At a higher price point, Chinese eCommerce giant Alibaba is planning to leverage artificial intelligence to sell cars in an unattended retail setting – and American tech startup Carvana is already doing exactly that with its coin-operated vehicle vending machines.
Of course, it’s not all practical convenience. Some kiosk applications border on bizarre (and some outright cross that line).
Then there is the Russian kiosk that allows Instagram users to buy followers and likes. For just $0.89, users can pick up 100 new followers. But if they really want to shell out, $850 will get them 150,000 followers and a guaranteed 1,500 likes per post. The kiosk can also print out photos from the social photo-sharing platform.
Speaking of social photo-sharing, Snapchat relied heavily on a kiosk strategy to get the word out about its Spectacles product, a pair of sunglasses that could record short video clips and send them straight to the user’s “Memories” folder in the Snapchat mobile app.
In instances like that, it’s not just about the product grabbing consumers’ interest; it’s about making the purchase into an event. Yet while customers could buy Spectacles from the kiosks, sales were not great – the real value of the approach for Snapchat was its novelty and the media attention it generated.
Kiosks have also made a powerful brand impression for the clothing company Uniqlo, which launched apparel vending machines in U.S. malls and airports last summer. Although customers only had two items to choose from — a thermal heat-tech T-shirt or a lightweight down jacket — the move drummed up a lot of media coverage, growing the brand’s name recognition outside its home country of Japan.

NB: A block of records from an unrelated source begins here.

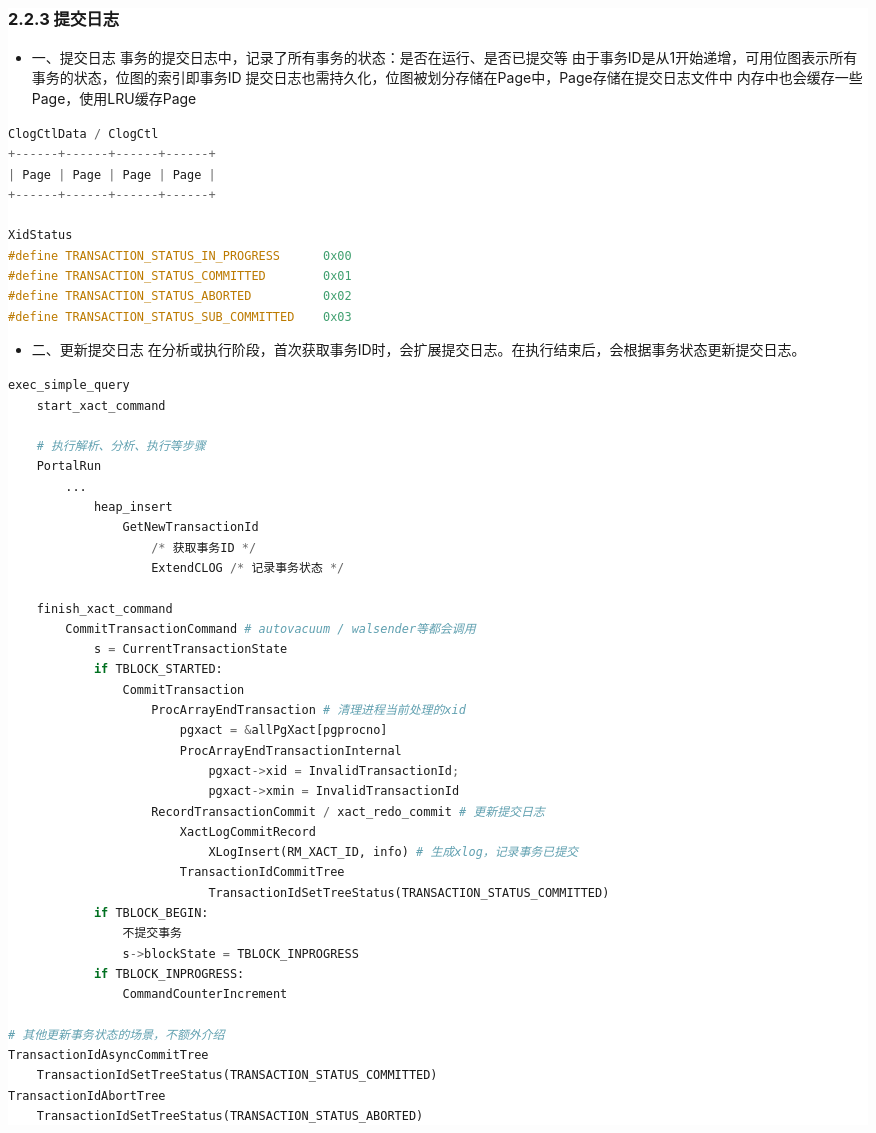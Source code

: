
 ```python
```

### 2.2.3 提交日志
- 一、提交日志
事务的提交日志中，记录了所有事务的状态：是否在运行、是否已提交等
由于事务ID是从1开始递增，可用位图表示所有事务的状态，位图的索引即事务ID
提交日志也需持久化，位图被划分存储在Page中，Page存储在提交日志文件中
内存中也会缓存一些Page，使用LRU缓存Page
```c
ClogCtlData / ClogCtl
+------+------+------+------+
| Page | Page | Page | Page |
+------+------+------+------+

XidStatus
#define TRANSACTION_STATUS_IN_PROGRESS		0x00
#define TRANSACTION_STATUS_COMMITTED		0x01
#define TRANSACTION_STATUS_ABORTED			0x02
#define TRANSACTION_STATUS_SUB_COMMITTED	0x03
```

- 二、更新提交日志
在分析或执行阶段，首次获取事务ID时，会扩展提交日志。在执行结束后，会根据事务状态更新提交日志。
```python
exec_simple_query
    start_xact_command

    # 执行解析、分析、执行等步骤
    PortalRun
        ...
            heap_insert
                GetNewTransactionId
                    /* 获取事务ID */
                    ExtendCLOG /* 记录事务状态 */

    finish_xact_command
        CommitTransactionCommand # autovacuum / walsender等都会调用
            s = CurrentTransactionState
            if TBLOCK_STARTED:
                CommitTransaction
                    ProcArrayEndTransaction # 清理进程当前处理的xid
                        pgxact = &allPgXact[pgprocno]
                        ProcArrayEndTransactionInternal
                            pgxact->xid = InvalidTransactionId;
                            pgxact->xmin = InvalidTransactionId
                    RecordTransactionCommit / xact_redo_commit # 更新提交日志
                        XactLogCommitRecord
                            XLogInsert(RM_XACT_ID, info) # 生成xlog，记录事务已提交
                        TransactionIdCommitTree
                            TransactionIdSetTreeStatus(TRANSACTION_STATUS_COMMITTED)
            if TBLOCK_BEGIN:
                不提交事务
                s->blockState = TBLOCK_INPROGRESS
            if TBLOCK_INPROGRESS:
                CommandCounterIncrement

# 其他更新事务状态的场景，不额外介绍
TransactionIdAsyncCommitTree
    TransactionIdSetTreeStatus(TRANSACTION_STATUS_COMMITTED)
TransactionIdAbortTree
    TransactionIdSetTreeStatus(TRANSACTION_STATUS_ABORTED)
```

The rise of unattended retail and a wider variety of payment options at self-service locations has spurred some very innovative activity in the space as companies find new and creative ways to use kiosks as more than just a cheap sales point.
For many, kiosks become a branding mechanism or a delivery vessel for convenience — which, of course, still reigns in the world of customer experience and likely always will, creating a certain amount of job security within the kiosk space, at least for now.